Let $\mathscr C^\alpha$ be a set of functions that satisfy $\alpha$- Holder condition, i.e., $$\mathscr C^\alpha:=\{f : \mathbb R\to \mathbb C \mid \exists M>0\ ;\ |f(x)-f(y)|\leqq M |x-y|^\alpha \ \mathrm{for \ all} \ x,y \in \mathbb R \}$$ for $\alpha >0.$
I want to consider whether [$f : \mathbb R \to \mathbb C$ is periodic and $C^1 \Rightarrow f\in \mathscr C^\alpha$ for all $\alpha >0$] holds or not.
For $0<\alpha \leqq 1.$
Since $f$ is periodic and continuous, $f$ is bounded and Lipschitz continuous.

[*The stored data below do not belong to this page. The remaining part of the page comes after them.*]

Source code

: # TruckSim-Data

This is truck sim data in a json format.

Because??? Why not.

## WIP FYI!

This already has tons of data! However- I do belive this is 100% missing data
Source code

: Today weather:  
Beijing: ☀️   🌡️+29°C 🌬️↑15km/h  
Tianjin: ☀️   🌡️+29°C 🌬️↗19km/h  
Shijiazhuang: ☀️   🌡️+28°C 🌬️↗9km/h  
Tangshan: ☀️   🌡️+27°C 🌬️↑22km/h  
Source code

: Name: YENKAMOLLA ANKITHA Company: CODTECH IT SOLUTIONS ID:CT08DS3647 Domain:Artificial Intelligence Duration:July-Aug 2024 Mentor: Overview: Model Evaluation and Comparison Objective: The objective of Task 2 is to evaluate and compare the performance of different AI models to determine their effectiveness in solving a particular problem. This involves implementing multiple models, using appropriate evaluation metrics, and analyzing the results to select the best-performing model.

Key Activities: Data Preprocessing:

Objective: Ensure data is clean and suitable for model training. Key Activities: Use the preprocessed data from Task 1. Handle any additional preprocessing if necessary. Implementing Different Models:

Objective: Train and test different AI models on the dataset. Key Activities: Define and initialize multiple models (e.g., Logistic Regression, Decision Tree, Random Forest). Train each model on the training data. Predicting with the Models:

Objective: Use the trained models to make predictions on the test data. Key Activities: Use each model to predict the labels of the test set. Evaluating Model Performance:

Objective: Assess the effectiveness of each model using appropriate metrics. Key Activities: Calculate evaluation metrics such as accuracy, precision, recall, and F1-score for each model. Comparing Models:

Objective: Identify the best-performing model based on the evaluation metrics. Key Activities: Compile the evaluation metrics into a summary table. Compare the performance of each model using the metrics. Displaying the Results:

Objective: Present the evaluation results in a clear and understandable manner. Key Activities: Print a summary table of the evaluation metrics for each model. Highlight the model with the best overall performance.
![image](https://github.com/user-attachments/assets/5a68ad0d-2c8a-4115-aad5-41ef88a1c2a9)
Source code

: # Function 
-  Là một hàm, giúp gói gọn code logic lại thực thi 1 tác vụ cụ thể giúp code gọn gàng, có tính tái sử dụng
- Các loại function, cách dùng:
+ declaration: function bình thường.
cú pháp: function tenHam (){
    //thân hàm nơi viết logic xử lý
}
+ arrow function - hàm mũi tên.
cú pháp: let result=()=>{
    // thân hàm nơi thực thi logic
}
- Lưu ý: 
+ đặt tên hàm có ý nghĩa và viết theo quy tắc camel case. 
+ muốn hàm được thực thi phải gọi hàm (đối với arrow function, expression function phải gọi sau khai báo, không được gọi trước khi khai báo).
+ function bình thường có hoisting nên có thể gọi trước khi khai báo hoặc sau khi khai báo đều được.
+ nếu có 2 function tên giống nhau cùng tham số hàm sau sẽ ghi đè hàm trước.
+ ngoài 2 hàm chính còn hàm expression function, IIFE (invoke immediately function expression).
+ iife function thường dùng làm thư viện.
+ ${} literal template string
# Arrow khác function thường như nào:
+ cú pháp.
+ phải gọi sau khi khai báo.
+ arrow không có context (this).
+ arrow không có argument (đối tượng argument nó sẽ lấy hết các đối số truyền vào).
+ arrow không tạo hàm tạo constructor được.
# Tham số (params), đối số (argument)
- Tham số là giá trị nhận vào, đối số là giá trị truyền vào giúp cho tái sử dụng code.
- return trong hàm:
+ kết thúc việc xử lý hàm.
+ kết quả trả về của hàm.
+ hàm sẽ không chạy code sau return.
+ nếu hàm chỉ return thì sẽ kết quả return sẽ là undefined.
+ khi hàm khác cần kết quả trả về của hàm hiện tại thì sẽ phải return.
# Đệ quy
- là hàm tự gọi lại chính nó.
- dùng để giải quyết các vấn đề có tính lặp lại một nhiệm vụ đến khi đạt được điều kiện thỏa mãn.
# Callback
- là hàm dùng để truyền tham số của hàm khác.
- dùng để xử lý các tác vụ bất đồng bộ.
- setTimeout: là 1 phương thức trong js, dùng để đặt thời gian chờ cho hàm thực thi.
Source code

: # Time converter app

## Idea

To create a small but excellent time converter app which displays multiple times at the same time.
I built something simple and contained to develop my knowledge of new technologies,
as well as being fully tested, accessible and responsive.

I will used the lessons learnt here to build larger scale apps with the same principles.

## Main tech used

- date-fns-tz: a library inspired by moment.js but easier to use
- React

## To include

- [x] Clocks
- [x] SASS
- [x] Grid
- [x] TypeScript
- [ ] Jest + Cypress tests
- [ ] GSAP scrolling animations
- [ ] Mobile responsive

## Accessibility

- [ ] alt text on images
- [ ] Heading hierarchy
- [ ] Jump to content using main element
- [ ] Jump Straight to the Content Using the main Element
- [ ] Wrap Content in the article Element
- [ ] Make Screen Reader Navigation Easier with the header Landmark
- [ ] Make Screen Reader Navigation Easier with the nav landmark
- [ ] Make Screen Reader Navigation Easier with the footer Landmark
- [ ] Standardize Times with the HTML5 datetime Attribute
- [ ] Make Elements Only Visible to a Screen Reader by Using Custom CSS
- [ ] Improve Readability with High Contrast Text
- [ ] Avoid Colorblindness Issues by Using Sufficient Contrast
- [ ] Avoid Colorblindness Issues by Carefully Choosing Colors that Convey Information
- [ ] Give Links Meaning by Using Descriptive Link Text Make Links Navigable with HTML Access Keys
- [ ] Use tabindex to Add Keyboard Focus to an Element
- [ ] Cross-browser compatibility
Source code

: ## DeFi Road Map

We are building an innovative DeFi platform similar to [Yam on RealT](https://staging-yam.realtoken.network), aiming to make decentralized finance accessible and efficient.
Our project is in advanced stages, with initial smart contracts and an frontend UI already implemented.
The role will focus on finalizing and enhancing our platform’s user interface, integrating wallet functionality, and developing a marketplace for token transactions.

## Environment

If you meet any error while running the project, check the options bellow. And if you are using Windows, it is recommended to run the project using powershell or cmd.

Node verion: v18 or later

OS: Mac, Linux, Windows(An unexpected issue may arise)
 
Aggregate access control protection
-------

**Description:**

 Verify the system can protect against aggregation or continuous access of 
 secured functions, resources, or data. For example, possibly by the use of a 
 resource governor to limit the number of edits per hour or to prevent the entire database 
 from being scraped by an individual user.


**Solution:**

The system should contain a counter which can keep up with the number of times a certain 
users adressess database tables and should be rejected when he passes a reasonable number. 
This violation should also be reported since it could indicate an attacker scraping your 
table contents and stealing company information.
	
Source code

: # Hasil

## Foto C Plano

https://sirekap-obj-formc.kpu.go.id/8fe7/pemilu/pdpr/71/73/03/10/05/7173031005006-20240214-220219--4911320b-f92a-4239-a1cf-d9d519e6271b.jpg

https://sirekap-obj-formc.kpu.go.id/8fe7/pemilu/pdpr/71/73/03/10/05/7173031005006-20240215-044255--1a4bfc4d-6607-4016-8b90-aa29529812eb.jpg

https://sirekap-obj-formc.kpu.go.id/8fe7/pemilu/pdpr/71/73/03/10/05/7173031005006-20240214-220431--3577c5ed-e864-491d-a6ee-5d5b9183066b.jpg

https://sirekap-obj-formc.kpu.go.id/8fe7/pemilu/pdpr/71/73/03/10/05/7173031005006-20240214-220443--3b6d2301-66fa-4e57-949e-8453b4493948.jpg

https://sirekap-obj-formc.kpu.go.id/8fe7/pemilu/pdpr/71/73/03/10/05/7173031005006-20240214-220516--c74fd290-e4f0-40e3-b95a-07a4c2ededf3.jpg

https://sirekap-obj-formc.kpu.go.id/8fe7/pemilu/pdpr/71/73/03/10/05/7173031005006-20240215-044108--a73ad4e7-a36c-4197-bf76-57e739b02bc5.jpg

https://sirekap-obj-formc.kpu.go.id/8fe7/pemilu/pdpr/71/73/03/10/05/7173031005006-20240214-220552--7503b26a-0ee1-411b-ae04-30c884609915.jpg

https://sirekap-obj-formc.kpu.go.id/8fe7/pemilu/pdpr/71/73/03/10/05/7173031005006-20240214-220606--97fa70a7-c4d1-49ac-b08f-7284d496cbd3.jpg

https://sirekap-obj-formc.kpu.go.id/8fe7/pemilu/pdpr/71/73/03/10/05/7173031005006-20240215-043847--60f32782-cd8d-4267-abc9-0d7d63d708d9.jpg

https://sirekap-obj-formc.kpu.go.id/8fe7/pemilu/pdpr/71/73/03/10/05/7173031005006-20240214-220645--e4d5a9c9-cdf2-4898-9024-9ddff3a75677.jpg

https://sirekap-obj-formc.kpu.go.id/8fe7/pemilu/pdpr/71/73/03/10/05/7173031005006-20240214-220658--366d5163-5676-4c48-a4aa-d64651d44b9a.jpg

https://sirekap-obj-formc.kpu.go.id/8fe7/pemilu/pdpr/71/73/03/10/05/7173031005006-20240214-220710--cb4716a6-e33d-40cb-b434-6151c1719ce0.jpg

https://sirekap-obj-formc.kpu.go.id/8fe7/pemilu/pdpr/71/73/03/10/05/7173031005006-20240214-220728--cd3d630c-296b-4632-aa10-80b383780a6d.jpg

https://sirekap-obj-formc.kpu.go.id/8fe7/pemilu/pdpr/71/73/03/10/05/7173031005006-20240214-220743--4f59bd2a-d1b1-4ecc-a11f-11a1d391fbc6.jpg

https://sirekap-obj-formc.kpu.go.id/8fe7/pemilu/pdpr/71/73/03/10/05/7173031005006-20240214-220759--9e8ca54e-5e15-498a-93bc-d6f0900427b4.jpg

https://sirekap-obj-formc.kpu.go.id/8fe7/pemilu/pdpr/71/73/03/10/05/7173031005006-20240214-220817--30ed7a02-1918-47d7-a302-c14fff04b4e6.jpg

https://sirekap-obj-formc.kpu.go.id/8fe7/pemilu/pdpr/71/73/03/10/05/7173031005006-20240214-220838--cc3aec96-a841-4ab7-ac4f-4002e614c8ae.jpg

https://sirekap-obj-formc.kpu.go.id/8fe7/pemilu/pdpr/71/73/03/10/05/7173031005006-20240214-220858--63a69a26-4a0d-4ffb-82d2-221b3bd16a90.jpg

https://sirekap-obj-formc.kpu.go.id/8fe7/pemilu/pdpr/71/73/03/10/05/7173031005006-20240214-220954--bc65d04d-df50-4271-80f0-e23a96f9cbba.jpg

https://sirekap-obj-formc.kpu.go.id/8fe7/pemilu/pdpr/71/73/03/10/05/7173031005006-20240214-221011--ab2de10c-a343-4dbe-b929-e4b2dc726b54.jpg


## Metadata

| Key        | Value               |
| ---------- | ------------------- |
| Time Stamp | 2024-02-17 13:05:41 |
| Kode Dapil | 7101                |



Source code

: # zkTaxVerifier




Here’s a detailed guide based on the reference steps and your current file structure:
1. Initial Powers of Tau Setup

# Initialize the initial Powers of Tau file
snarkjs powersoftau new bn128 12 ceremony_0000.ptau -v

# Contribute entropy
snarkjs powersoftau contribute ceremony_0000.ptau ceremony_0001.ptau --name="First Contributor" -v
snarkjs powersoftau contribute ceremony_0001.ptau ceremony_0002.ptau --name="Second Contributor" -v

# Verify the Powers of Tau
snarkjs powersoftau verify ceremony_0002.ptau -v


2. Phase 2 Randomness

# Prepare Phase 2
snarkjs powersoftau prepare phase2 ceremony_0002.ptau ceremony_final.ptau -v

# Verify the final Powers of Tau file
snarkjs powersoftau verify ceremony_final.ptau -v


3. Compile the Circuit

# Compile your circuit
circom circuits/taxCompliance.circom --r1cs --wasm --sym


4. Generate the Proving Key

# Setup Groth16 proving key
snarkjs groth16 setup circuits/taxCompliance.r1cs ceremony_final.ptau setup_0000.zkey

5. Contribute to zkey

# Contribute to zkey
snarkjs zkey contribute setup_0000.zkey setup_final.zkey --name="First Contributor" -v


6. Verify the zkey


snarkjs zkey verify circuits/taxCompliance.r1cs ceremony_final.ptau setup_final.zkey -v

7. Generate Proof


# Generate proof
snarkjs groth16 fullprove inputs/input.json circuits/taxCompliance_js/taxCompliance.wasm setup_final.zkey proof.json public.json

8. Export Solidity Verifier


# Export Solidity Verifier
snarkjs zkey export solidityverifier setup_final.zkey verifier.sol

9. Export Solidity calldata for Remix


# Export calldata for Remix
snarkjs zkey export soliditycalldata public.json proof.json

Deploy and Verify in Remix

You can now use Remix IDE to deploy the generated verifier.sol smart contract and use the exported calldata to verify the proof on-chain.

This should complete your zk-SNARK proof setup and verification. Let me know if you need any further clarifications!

So, there exists $L, C>0$ s.t. $|f(x)|\leqq C$ for all $x \in \mathbb R$ and $|f(x)-f(y)|\leqq L|x-y|$ for all $x,y \in \mathbb R$.
Let $M=\max\{2C, L\}$.
Fix $x,y\in \mathbb R$.
If $|x-y|\geqq 1$, then $|f(x)-f(y)|\leqq |f(x)|+|f(y)|\leqq 2C \leqq 2C|x-y|^\alpha \leqq M|x-y|^\alpha.$
If $|x-y|<1$, then $|f(x)-f(y)|\leqq L|x-y|\leqq L|x-y|^\alpha\leqq M|x-y|^\alpha.$
Thus $f \in \mathscr C^\alpha.$
But what about $\alpha >1$ ?
For $|x-y|\geqq 1,$ the same way can be applied, but for $|x-y|<1$, I couldn't show $|f(x)-f(y)|\leqq M|x-y|^\alpha.$
What can I do for $\alpha >1 $ ? Or, isn't the statement true for $\alpha>1$ ?